Possivelmente aí se teria de chegar, mas sempre se entendeu que o primeiro caminho, mesmo para o desenvolvimento desta idea, não podia ser trilhado sem ter a confiança dos agentes dos vários mercados importadores. Portanto este primeiro trabalho era absolutamente indispensável, e assim se fez.
E agora? Perdeu-se a continuidade desta idea.
O Sr. Mário de Figueiredo: Quere dizer: está a funcionar mal.
O Orador: - V. Ex.ª é que concluiu. Mas o que eu queria dizer era o seguinte: a organização das conservas conseguiu efectivamente melhorar os preços, o que deu à economia nacional umas dezenas de milhares de contos em cada ano.

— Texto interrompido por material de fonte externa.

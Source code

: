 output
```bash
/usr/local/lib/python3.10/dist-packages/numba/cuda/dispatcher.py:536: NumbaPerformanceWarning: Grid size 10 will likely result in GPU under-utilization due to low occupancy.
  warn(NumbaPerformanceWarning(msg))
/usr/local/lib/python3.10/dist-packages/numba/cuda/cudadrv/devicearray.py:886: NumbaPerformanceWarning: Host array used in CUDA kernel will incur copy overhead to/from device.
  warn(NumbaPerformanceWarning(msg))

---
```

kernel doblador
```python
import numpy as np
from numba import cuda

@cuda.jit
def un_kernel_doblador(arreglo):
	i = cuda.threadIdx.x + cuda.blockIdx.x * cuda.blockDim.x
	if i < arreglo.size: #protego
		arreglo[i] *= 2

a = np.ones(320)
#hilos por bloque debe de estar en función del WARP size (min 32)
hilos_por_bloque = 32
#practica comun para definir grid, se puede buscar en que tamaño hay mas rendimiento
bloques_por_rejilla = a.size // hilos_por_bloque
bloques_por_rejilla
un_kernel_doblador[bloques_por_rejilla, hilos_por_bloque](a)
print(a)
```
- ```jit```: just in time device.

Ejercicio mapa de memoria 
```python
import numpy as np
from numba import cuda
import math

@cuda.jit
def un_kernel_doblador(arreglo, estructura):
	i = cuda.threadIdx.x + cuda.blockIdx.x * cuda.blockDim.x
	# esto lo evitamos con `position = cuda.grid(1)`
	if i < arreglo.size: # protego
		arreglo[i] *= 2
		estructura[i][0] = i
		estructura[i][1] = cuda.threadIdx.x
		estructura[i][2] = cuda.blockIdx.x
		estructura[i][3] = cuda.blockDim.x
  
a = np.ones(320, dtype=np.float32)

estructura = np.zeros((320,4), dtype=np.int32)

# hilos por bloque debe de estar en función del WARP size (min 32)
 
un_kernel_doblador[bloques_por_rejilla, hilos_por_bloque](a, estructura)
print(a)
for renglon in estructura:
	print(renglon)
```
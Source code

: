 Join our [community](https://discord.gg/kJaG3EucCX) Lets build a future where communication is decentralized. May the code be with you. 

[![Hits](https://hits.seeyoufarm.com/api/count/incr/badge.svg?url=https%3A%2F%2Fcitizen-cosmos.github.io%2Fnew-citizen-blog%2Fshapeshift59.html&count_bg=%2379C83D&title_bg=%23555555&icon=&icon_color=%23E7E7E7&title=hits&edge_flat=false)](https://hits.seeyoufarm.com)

Pode legitimamente falar-se de pesadíssimos encargos para a organização corporativa?
Sr. Presidente: o problema da indústria das conservas não pode ser visto unicamente através da sua própria indústria, visto que com ela estão intimamente ligados outros ramos de actividade, como seja a indústria da pesca, a indústria oleícola e a indústria da caixotaria. Portanto, repito, o problema da indústria das conservas para ser devidamente apreciado tem de abranger outras actividades.
Em fins de 1936, princípios de 1937, estávamos em face de uma crise de produção do azeite nacional. A colheita havia sido muito escassa. Tínhamos a guerra em Espanha e não podíamos confiar em poder comprar ali o azeite necessário para a normal laboração da indústria, que representa aproximadamente 6:000 a 8:000 toneladas.
Entendeu o Instituto que devia acautelar a vida normal da indústria, fazendo compras Colectivas de azeite. A primeira compra foi feita ainda no mercado espanhol, e o produto foi distribuído aos industriais em condições de preço perfeitamente acessíveis, e a organização deve ter tido um benefício de 250 contos.
Fechado o mercado espanhol, enveredou para o mercado nacional. Apesar de a indústria ter pago parte desse azeite a 9$40, os prejuízos para a organização devem ser aproximados a 2:500 contos. Creio ter respondido ao Sr. Deputado Mário de Figueiredo.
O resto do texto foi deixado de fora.